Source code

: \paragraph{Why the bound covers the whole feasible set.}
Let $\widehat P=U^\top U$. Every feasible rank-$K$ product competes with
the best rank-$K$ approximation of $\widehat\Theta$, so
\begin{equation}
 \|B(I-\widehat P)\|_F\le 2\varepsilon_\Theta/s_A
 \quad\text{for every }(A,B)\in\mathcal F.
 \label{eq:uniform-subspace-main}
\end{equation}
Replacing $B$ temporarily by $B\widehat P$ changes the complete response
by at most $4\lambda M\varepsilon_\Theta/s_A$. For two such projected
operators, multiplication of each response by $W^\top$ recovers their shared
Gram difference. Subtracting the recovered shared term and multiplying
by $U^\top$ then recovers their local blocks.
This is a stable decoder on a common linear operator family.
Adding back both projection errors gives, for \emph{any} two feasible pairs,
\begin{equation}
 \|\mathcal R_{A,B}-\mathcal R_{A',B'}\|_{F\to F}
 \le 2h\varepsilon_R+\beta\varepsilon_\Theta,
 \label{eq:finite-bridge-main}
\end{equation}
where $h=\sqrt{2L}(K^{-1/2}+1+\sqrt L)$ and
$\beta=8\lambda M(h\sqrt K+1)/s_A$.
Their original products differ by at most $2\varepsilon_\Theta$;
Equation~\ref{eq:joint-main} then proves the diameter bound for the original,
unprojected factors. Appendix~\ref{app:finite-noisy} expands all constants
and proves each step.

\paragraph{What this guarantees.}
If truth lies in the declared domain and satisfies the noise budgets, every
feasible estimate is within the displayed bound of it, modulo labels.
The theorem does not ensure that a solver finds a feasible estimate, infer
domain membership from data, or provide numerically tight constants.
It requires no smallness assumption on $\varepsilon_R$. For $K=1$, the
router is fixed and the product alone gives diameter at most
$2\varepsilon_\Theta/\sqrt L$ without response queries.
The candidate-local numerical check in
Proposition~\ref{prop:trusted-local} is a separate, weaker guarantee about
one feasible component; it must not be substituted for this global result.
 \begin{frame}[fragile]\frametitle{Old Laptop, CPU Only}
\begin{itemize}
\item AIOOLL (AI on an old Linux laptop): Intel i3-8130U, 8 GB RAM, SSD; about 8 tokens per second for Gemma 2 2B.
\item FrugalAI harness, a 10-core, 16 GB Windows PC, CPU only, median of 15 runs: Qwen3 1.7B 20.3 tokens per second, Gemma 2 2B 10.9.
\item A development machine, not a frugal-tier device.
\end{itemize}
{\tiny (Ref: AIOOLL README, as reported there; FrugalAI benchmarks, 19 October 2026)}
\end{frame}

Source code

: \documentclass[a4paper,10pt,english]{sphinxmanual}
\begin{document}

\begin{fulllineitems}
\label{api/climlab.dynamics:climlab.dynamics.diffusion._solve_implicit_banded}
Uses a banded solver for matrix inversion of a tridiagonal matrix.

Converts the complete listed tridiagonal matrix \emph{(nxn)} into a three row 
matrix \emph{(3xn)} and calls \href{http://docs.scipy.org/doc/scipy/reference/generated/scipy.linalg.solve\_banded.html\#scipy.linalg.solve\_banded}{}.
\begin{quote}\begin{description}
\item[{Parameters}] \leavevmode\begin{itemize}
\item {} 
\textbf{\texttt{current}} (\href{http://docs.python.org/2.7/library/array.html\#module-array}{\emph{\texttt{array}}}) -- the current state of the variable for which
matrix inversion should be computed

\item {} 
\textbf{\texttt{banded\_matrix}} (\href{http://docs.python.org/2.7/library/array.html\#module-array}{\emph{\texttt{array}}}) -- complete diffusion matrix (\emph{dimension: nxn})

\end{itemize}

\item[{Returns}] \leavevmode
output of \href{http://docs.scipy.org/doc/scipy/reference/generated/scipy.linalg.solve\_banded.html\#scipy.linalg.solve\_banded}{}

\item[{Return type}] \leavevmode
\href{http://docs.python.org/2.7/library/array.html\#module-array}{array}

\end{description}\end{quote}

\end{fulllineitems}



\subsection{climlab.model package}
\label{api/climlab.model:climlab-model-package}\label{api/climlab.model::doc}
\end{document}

== DIRECTIONS FOR THIS TASK ==
Please output exactly the lines between the one holding "weaker guarantee about" and the one holding "a frugal-tier device." in the records above, inclusive, and nothing more.

== TASK OUTPUT ==
Proposition~\ref{prop:trusted-local} is a separate, weaker guarantee about
one feasible component; it must not be substituted for this global result.
 \begin{frame}[fragile]\frametitle{Old Laptop, CPU Only}
\begin{itemize}
\item AIOOLL (AI on an old Linux laptop): Intel i3-8130U, 8 GB RAM, SSD; about 8 tokens per second for Gemma 2 2B.
\item FrugalAI harness, a 10-core, 16 GB Windows PC, CPU only, median of 15 runs: Qwen3 1.7B 20.3 tokens per second, Gemma 2 2B 10.9.
\item A development machine, not a frugal-tier device.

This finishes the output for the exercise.